■ **What this task involves**: Wherever the string "놔두어야" shows up in the records below, return that line.

■ **Extracted records**:
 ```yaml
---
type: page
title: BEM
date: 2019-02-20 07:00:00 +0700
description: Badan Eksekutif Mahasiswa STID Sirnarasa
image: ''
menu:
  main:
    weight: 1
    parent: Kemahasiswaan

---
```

==

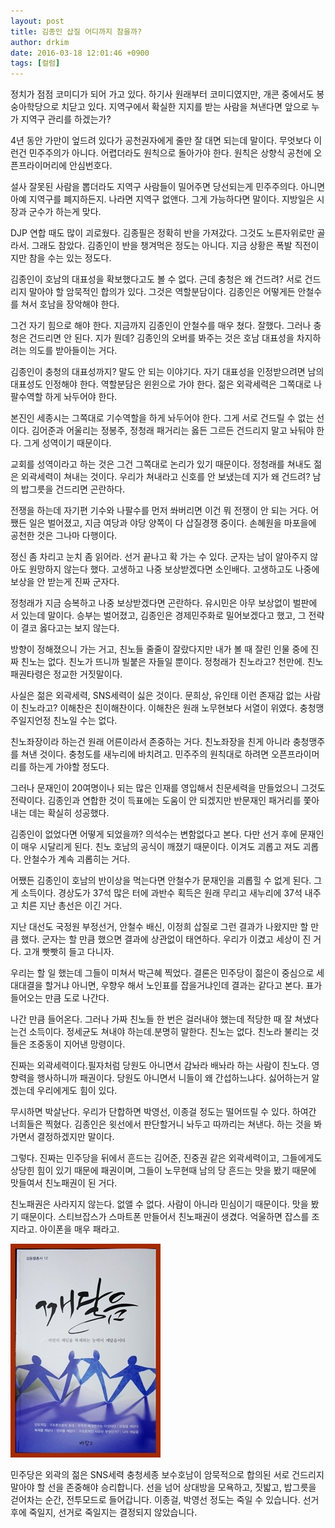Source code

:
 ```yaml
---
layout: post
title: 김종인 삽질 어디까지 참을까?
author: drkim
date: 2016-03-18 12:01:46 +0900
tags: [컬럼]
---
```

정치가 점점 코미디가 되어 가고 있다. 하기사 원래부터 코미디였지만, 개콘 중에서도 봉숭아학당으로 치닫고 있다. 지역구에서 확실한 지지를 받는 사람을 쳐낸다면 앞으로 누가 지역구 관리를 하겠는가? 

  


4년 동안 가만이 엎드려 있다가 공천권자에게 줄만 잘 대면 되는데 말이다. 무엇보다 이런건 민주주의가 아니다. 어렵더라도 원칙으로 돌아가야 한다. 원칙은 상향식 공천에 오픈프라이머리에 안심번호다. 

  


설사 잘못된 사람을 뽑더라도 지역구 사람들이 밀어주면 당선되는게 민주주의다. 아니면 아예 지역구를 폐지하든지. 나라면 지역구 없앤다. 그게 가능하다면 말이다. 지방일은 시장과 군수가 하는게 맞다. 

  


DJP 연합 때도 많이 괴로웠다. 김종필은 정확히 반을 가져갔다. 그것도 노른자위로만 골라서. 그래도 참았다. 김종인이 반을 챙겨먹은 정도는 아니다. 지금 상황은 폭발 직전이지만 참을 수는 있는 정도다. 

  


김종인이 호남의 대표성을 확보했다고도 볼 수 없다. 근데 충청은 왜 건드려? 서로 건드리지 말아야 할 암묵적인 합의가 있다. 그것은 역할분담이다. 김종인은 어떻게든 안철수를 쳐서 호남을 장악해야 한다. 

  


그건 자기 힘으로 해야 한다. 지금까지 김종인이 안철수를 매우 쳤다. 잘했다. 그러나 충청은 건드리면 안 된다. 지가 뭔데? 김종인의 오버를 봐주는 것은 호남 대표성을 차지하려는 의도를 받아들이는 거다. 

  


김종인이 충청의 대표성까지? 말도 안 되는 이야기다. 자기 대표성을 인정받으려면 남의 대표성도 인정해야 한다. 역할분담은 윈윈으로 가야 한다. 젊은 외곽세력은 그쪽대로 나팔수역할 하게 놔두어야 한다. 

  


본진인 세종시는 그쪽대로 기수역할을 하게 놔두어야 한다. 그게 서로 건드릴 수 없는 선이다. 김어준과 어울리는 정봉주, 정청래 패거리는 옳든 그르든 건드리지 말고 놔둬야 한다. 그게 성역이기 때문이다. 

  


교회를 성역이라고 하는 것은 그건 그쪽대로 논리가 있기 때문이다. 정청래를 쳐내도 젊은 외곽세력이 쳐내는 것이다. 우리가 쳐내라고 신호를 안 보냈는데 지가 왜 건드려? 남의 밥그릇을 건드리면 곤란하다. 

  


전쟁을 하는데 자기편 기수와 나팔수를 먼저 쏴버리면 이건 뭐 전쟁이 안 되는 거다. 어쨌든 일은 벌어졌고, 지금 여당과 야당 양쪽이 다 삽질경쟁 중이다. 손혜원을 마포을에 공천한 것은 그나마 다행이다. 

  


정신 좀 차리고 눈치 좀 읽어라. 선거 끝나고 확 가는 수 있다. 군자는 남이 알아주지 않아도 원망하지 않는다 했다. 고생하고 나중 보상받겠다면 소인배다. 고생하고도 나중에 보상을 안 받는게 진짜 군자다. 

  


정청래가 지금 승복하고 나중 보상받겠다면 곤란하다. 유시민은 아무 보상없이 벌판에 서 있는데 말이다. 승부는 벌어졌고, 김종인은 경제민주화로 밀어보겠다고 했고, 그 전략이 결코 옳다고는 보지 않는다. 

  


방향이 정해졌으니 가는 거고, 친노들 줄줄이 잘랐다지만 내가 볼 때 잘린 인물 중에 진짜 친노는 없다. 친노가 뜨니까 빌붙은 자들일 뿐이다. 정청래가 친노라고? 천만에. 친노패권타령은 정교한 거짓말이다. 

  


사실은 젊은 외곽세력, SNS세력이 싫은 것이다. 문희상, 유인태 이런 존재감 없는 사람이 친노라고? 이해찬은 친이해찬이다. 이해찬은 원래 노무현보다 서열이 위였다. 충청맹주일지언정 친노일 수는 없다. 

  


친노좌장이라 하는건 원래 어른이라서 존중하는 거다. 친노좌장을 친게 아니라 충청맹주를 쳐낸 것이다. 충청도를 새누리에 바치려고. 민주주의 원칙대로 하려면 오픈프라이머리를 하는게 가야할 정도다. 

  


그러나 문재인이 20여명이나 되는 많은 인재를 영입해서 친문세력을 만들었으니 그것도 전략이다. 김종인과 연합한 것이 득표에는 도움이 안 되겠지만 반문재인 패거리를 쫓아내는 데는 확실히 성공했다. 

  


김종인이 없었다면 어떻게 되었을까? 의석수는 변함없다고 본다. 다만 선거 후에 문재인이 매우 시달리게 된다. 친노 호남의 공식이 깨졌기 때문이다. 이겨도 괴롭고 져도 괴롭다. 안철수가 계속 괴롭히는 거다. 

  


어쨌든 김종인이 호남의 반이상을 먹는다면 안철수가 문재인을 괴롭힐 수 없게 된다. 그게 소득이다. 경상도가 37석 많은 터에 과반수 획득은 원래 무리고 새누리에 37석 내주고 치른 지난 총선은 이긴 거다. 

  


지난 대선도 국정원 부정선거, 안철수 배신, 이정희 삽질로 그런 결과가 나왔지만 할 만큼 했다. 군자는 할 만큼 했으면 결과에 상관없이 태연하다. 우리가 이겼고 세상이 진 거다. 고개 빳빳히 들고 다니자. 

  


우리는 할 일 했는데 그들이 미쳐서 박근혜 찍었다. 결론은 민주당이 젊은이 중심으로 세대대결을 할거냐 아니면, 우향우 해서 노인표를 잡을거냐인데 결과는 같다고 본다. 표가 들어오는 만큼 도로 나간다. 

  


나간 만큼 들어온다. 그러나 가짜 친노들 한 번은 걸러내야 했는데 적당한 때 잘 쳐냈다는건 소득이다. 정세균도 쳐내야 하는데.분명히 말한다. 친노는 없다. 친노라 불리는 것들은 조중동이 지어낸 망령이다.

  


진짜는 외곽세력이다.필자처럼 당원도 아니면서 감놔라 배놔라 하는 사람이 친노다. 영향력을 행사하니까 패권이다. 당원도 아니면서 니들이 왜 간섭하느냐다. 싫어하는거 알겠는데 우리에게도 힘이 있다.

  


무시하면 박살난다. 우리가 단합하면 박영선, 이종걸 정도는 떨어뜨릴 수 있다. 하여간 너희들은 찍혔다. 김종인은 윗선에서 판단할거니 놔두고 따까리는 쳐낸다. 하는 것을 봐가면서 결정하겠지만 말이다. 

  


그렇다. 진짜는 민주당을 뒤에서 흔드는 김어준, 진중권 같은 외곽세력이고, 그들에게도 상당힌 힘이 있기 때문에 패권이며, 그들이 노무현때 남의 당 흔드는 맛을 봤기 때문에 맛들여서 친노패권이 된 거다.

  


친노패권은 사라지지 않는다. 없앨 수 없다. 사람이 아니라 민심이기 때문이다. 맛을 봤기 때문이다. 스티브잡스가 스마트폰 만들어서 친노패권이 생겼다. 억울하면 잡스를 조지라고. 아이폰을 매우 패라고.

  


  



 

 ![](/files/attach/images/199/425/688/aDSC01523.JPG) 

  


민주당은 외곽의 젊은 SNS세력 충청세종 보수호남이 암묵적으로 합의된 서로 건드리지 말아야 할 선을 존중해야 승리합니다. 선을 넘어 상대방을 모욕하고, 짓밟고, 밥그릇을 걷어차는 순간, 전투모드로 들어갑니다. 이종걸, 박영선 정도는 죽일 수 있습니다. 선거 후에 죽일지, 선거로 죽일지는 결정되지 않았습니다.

■ **Task result**:
김종인이 충청의 대표성까지? 말도 안 되는 이야기다. 자기 대표성을 인정받으려면 남의 대표성도 인정해야 한다. 역할분담은 윈윈으로 가야 한다. 젊은 외곽세력은 그쪽대로 나팔수역할 하게 놔두어야 한다. 
본진인 세종시는 그쪽대로 기수역할을 하게 놔두어야 한다. 그게 서로 건드릴 수 없는 선이다. 김어준과 어울리는 정봉주, 정청래 패거리는 옳든 그르든 건드리지 말고 놔둬야 한다. 그게 성역이기 때문이다. 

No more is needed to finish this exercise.